■ **Data extract**:
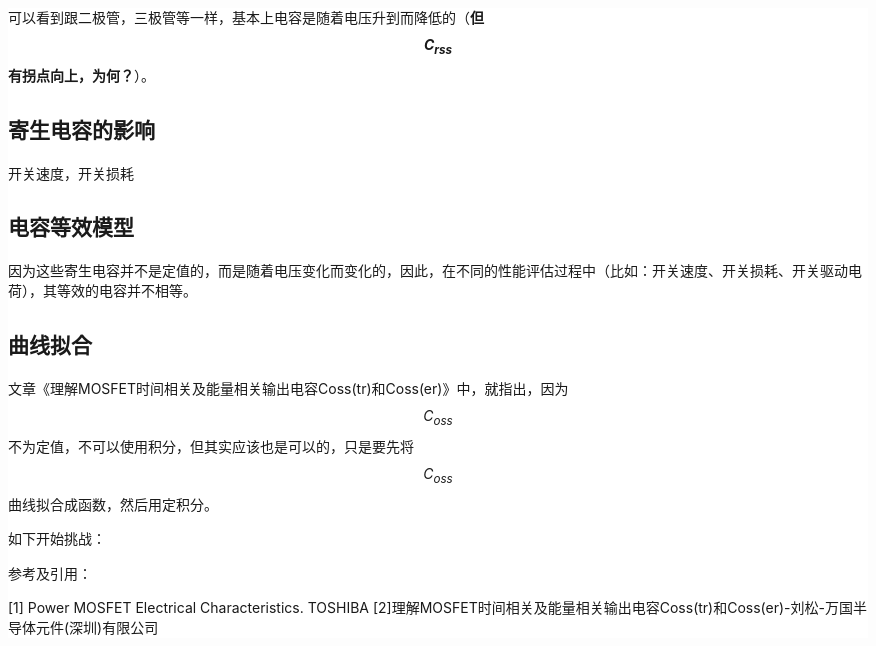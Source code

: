 可以看到跟二极管，三极管等一样，基本上电容是随着电压升到而降低的（**但$$C_{rss}$$有拐点向上，为何？**）。

## 寄生电容的影响

开关速度，开关损耗

## 电容等效模型

因为这些寄生电容并不是定值的，而是随着电压变化而变化的，因此，在不同的性能评估过程中（比如：开关速度、开关损耗、开关驱动电荷），其等效的电容并不相等。

## 曲线拟合

文章《理解MOSFET时间相关及能量相关输出电容Coss(tr)和Coss(er)》中，就指出，因为$$C_{oss}$$不为定值，不可以使用积分，但其实应该也是可以的，只是要先将$$C_{oss}$$曲线拟合成函数，然后用定积分。

如下开始挑战：

参考及引用：

[1] Power MOSFET Electrical Characteristics. TOSHIBA
[2]理解MOSFET时间相关及能量相关输出电容Coss(tr)和Coss(er)-刘松-万国半导体元件(深圳)有限公司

■ **Exercise prompt**: The data above should be returned in full, exactly as written, apart from its images.

■ **Exercise answer**:
Source code

: 可以看到跟二极管，三极管等一样，基本上电容是随着电压升到而降低的（**但$$C_{rss}$$有拐点向上，为何？**）。

## 寄生电容的影响

开关速度，开关损耗

## 电容等效模型

因为这些寄生电容并不是定值的，而是随着电压变化而变化的，因此，在不同的性能评估过程中（比如：开关速度、开关损耗、开关驱动电荷），其等效的电容并不相等。

## 曲线拟合

文章《理解MOSFET时间相关及能量相关输出电容Coss(tr)和Coss(er)》中，就指出，因为$$C_{oss}$$不为定值，不可以使用积分，但其实应该也是可以的，只是要先将$$C_{oss}$$曲线拟合成函数，然后用定积分。

如下开始挑战：

参考及引用：

[1] Power MOSFET Electrical Characteristics. TOSHIBA
[2]理解MOSFET时间相关及能量相关输出电容Coss(tr)和Coss(er)-刘松-万国半导体元件(深圳)有限公司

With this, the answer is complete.